-- Data records follows --

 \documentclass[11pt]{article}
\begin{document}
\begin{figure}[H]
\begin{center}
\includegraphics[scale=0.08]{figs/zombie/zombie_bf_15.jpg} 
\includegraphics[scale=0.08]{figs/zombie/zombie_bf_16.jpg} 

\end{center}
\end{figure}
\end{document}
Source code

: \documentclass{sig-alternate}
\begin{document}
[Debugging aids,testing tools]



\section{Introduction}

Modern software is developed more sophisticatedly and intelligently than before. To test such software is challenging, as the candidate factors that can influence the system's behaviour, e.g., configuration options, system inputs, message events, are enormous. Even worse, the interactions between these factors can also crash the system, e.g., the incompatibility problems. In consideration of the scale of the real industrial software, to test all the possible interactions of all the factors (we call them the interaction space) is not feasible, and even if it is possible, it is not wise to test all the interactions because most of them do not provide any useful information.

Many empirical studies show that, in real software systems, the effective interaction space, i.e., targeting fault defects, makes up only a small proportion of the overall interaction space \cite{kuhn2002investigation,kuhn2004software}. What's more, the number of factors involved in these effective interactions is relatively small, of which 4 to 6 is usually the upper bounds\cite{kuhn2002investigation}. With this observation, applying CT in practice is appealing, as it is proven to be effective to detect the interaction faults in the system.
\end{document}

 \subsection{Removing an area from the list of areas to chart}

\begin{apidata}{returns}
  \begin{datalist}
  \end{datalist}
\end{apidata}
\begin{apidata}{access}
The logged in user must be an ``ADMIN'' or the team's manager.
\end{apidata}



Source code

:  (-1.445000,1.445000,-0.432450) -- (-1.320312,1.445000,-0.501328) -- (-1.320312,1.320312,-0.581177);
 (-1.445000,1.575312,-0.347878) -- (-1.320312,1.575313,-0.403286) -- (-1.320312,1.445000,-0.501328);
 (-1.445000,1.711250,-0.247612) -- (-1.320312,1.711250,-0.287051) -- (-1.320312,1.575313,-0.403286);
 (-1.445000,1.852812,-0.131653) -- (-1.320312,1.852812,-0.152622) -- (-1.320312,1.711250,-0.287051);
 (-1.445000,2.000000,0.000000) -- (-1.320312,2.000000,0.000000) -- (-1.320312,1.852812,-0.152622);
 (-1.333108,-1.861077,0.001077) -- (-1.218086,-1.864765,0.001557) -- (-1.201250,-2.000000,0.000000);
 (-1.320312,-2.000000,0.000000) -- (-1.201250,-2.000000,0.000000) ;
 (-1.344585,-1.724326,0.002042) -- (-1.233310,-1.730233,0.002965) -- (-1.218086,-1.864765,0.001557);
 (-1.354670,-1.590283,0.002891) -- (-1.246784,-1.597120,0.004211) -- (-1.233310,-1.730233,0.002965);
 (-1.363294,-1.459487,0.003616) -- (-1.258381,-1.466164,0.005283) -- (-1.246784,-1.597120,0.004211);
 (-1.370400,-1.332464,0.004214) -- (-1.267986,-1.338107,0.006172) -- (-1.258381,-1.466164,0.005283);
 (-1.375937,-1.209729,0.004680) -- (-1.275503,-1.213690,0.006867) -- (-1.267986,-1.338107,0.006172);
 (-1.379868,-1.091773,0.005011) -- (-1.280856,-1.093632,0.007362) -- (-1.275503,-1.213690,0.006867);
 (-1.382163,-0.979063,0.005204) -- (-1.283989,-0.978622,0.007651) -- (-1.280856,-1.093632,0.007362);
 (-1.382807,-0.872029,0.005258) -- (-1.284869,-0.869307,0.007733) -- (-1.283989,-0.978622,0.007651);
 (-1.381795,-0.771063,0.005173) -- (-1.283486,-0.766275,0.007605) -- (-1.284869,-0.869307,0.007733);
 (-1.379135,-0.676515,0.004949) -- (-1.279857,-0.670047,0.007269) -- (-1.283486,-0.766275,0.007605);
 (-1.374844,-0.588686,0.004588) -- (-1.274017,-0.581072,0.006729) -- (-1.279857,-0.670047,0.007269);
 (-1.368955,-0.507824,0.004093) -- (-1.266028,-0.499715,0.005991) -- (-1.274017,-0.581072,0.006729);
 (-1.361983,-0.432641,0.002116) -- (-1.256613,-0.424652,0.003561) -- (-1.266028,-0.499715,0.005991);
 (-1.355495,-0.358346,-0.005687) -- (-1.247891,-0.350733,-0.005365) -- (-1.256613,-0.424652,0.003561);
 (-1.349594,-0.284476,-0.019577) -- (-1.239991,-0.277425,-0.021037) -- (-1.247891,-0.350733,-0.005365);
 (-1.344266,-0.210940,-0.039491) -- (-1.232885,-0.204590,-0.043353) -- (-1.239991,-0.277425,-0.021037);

-- Data records concluded --

Work item -
Would you state how many lines of the data above hold the string "that"? Reply with the number alone.

Solution below -
2